Set down, word for word, each line from the top of the data through the line that has "## Stacks and Queues"; omit every picture.

#### Extracted data

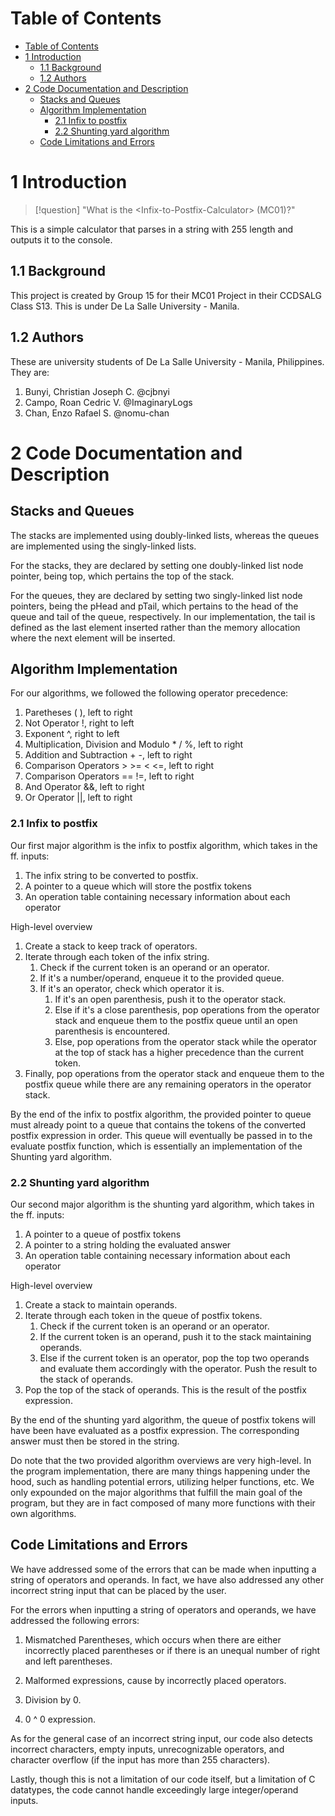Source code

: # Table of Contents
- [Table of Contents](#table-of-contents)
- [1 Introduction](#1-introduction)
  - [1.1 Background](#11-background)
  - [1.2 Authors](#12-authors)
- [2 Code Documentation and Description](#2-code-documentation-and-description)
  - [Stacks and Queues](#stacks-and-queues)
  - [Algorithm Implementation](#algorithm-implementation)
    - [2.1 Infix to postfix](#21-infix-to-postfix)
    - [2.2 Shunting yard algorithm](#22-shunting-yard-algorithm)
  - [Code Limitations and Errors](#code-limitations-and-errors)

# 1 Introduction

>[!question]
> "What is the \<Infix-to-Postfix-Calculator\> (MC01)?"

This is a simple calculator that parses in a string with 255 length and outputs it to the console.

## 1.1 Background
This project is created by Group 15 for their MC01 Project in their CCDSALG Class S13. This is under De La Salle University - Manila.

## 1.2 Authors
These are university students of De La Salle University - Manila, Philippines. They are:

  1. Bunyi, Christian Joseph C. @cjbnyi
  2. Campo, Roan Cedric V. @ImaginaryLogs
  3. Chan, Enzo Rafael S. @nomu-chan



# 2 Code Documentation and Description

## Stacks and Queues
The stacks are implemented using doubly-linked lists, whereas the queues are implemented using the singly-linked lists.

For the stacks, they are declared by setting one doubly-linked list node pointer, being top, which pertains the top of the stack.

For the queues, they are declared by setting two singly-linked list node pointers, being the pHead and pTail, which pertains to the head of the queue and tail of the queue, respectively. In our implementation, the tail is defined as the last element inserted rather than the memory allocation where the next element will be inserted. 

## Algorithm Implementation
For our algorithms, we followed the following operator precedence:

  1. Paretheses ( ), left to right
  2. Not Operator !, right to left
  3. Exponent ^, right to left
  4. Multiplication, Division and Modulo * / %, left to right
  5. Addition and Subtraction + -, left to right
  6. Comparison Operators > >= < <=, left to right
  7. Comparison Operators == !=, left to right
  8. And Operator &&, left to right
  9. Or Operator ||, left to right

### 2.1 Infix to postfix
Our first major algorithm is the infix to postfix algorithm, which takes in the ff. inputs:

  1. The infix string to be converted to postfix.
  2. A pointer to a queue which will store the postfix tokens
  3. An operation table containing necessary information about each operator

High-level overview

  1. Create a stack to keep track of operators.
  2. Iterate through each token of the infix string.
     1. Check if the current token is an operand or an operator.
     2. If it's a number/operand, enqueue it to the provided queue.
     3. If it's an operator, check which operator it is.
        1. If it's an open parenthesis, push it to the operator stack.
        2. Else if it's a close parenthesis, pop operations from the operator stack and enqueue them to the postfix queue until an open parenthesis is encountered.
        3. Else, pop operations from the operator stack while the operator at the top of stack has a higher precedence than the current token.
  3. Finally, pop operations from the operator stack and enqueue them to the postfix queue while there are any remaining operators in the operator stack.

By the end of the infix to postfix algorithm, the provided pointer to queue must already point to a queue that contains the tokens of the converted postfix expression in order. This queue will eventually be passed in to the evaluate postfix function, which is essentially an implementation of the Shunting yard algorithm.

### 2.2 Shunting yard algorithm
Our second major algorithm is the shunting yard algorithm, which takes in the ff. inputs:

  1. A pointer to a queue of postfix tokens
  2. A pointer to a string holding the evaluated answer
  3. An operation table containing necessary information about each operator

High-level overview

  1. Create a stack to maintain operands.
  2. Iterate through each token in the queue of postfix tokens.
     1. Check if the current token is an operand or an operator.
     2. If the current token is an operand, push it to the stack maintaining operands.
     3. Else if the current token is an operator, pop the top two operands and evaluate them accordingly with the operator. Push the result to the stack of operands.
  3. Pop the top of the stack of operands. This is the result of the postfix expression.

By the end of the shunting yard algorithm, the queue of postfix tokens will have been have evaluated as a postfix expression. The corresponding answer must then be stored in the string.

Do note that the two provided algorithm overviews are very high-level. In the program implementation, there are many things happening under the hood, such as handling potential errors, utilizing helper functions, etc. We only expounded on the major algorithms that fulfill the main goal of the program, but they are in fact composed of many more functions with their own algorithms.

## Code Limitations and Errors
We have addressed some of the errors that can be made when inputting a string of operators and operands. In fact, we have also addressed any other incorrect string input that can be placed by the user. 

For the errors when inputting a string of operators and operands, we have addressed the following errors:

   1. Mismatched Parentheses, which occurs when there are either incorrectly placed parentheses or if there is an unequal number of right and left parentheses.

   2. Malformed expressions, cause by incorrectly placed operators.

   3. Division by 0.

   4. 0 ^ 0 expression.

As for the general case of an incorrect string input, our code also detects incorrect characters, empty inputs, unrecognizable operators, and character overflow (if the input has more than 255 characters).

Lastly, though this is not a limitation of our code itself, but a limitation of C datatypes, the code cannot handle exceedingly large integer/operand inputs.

########

Exercise response:
Source code

: # Table of Contents
- [Table of Contents](#table-of-contents)
- [1 Introduction](#1-introduction)
  - [1.1 Background](#11-background)
  - [1.2 Authors](#12-authors)
- [2 Code Documentation and Description](#2-code-documentation-and-description)
  - [Stacks and Queues](#stacks-and-queues)
  - [Algorithm Implementation](#algorithm-implementation)
    - [2.1 Infix to postfix](#21-infix-to-postfix)
    - [2.2 Shunting yard algorithm](#22-shunting-yard-algorithm)
  - [Code Limitations and Errors](#code-limitations-and-errors)

# 1 Introduction

>[!question]
> "What is the \<Infix-to-Postfix-Calculator\> (MC01)?"

This is a simple calculator that parses in a string with 255 length and outputs it to the console.

## 1.1 Background
This project is created by Group 15 for their MC01 Project in their CCDSALG Class S13. This is under De La Salle University - Manila.

## 1.2 Authors
These are university students of De La Salle University - Manila, Philippines. They are:

  1. Bunyi, Christian Joseph C. @cjbnyi
  2. Campo, Roan Cedric V. @ImaginaryLogs
  3. Chan, Enzo Rafael S. @nomu-chan



# 2 Code Documentation and Description

## Stacks and Queues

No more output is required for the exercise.